Precisamente naquele breve momento em que os moradores da vila carregavam o filho daquela mulher para ser enterrado, Jesus encontrou a procissão e “moveu-se de íntima compaixão por ela” (Lucas 7:13). Na verdade, essa pode ser a maior imprecisão no relato de Lucas. Jesus de alguma forma sentiu a situação profundamente desesperadora daquela viúva. Pode ser que ela tivesse passado a noite prostrada no chão de terra de sua casa, implorando ao Pai Celestial que lhe dissesse o motivo de sua situação. Talvez ela até tivesse abertamente questionado a razão de Ele exigir que ela continuasse vivendo nesta Terra. Ou talvez estivesse aterrorizada com a iminente solidão que teria de enfrentar. Não sabemos. Mas sabemos que o Salvador decidiu partir imediatamente de Cafarnaum, o que exigiu que Ele caminhasse ainda de noite para interceptar a procissão fúnebre pouco antes de sepultarem o corpo.

Sim, quando Ele viu o rosto dela coberto de lágrimas, caminhando atrás da procissão, Jesus sentiu grande compaixão por aquela mulher — mas parece que Sua compaixão decorreu de sentimentos que Ele teve muito antes de ter “por acaso” cruzado o caminho daquele cortejo fúnebre.
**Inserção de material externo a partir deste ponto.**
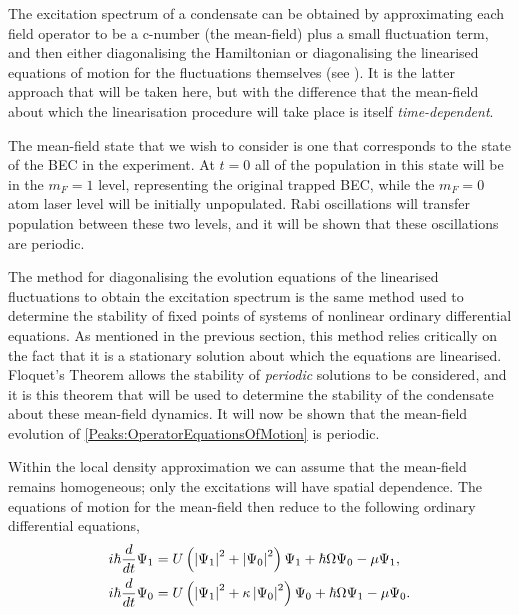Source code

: The excitation spectrum of a condensate can be obtained by approximating each field operator to be a c-number (the mean-field) plus a small fluctuation term, and then either diagonalising the Hamiltonian \cite{Bogoliubov:1947,FetterWalecka} or diagonalising the linearised equations of motion for the fluctuations themselves (see ). It is the latter approach that will be taken here, but with the difference that the mean-field about which the linearisation procedure will take place is itself \emph{time-dependent}.

The mean-field state that we wish to consider is one that corresponds to the state of the BEC in the experiment. At $t=0$ all of the population in this state will be in the $m_F=1$ level, representing the original trapped BEC, while the $m_F=0$ atom laser level will be initially unpopulated. Rabi oscillations will transfer population between these two levels, and it will be shown that these oscillations are periodic.

The method for diagonalising the evolution equations of the linearised fluctuations to obtain the excitation spectrum is the same method used to determine the stability of fixed points of systems of nonlinear ordinary differential equations. As mentioned in the previous section, this method relies critically on the fact that it is a stationary solution about which the equations are linearised. Floquet's Theorem \citep{AppliedNonlinearDynamics} allows the stability of \emph{periodic} solutions to be considered, and it is this theorem that will be used to determine the stability of the condensate about these mean-field dynamics. It will now be shown that the mean-field evolution of \eqref{Peaks:OperatorEquationsOfMotion} is periodic.

Within the local density approximation we can assume that the mean-field remains homogeneous; only the excitations will have spatial dependence. The equations of motion for the mean-field then reduce to the following ordinary differential equations,
\begin{subequations}
    \label{Peaks:MeanFieldEquationsOfMotion}
    \begin{align}
    i \hbar \frac{d }{dt}\Psi_1 &= U\left(\abs{\Psi_1}^2 + \abs{\Psi_0}^2\right)\Psi_1 + \hbar \Omega \Psi_0 - \mu \Psi_1,\\
    i \hbar \frac{d }{dt}\Psi_0 &= U\left(\abs{\Psi_1}^2 + \kappa \abs{\Psi_0}^2\right)\Psi_0 + \hbar \Omega \Psi_1 - \mu \Psi_0.
    \end{align}
\end{subequations}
Ele chegara lá exatamente no momento de necessidade dela.

Jesus então disse à viúva que “não [chorasse]” (versículo 13). Sem temer a impureza ritual, Ele “tocou o esquife”, e todos da procissão “pararam”. Depois, ordenou: “Jovem, a ti te digo: Levanta-te.

widow with son

E o que estava morto assentou-se, e começou a falar; e [Jesus] entregou-o à sua mãe” (versículos 14–15). Naturalmente, a multidão de moradores da vila e os seguidores de Jesus ficaram assombrados quando a dor compartilhada deles se tornou pura alegria. Todos “glorificavam a Deus, dizendo: Um grande profeta se levantou entre nós” (versículo 16). Mas aquele milagre também tinha a ver com o resgate de uma alma desesperada. Jesus estava ciente de que havia algo de muito errado com aquela mulher — alguém que era desprezada em sua cultura. A situação dela clamava por Sua atenção imediata mesmo que tivesse de viajar para longe de onde Se encontrava naquele exato momento. Ele conhecia a situação desesperadora em que ela se encontrava e foi rapidamente até ela. O presidente Thomas S. Monson (1927–2018) proferiu uma verdade inegável ao dizer: “Um dia, quando olharmos para trás e virmos as aparentes coincidências de nossa vida, perceberemos que não foram exatamente por casualidade que ocorreram”.7

No entanto, por mais inspirador que seja esse acontecimento, ele deve ser muito mais do que uma história interessante da Bíblia para nós. Ele confirma indiscutivelmente que Jesus conhecia aquela viúva pobre, esquecida e carente. É justamente quando nos sentimos esquecidos ou desprezados que devemos lembrar que Jesus foi ajudar a viúva exatamente em seu momento de maior necessidade, e Ele virá nos auxiliar também. Além disso, uma segunda lição que podemos aprender com o exemplo do Salvador é a importância de ajudarmos e abençoarmos as pessoas ao nosso redor. Muitos de nosso círculo de influência sentirão desânimo de tempos em tempos. Se lhes contarmos a respeito da “irmã Naim” e de como o Senhor conhecia precisamente o desalento dela e sua grave crise pessoal, isso pode mudar tudo na vida deles. Lembre-se da pungente declaração do presidente Spencer W. Kimball (1895–1985): “Deus está atento a nós e preocupa-Se conosco. Contudo, é por meio de outras pessoas que Ele costuma atender a nossas necessidades”.8

widow hugging her son

Para mim, de todos os milagres de Jesus durante o tempo em que Ele passou na Terra, poucos são tão ternos e compassivos quanto Sua ministração à viúva de Naim. Isso me faz lembrar de que somos importantes para Ele e que jamais Se esquecerá de nós. Não podemos nos esquecer disso.

Notas

  1. Ver E. Mills, Census of Palestine 1931: Population of Villages, Towns, and Administrative Areas, 1932, p. 75.

  2. Ver S. Kent Brown, The Testimony of Luke, 2015, p. 364.

  3. Ver Brown, The Testimony of Luke, p. 365.

  4. Ver Brown, The Testimony of Luke, p. 365.

  5. Em Isaías 54:4, o Senhor diz à Israel viúva que ela “não [se lembraria] mais do opróbrio da [sua] viuvez”.

  6. Ver Brown, The Testimony of Luke, p. 365.

  7. Thomas S. Monson, em Joseph B. Wirthlin, “Lições aprendidas na jornada da vida”, A Liahona, maio de 2001, p. 38.

  8. Ensinamentos dos Presidentes da Igreja: Spencer W. Kimball, 2006, p. 92.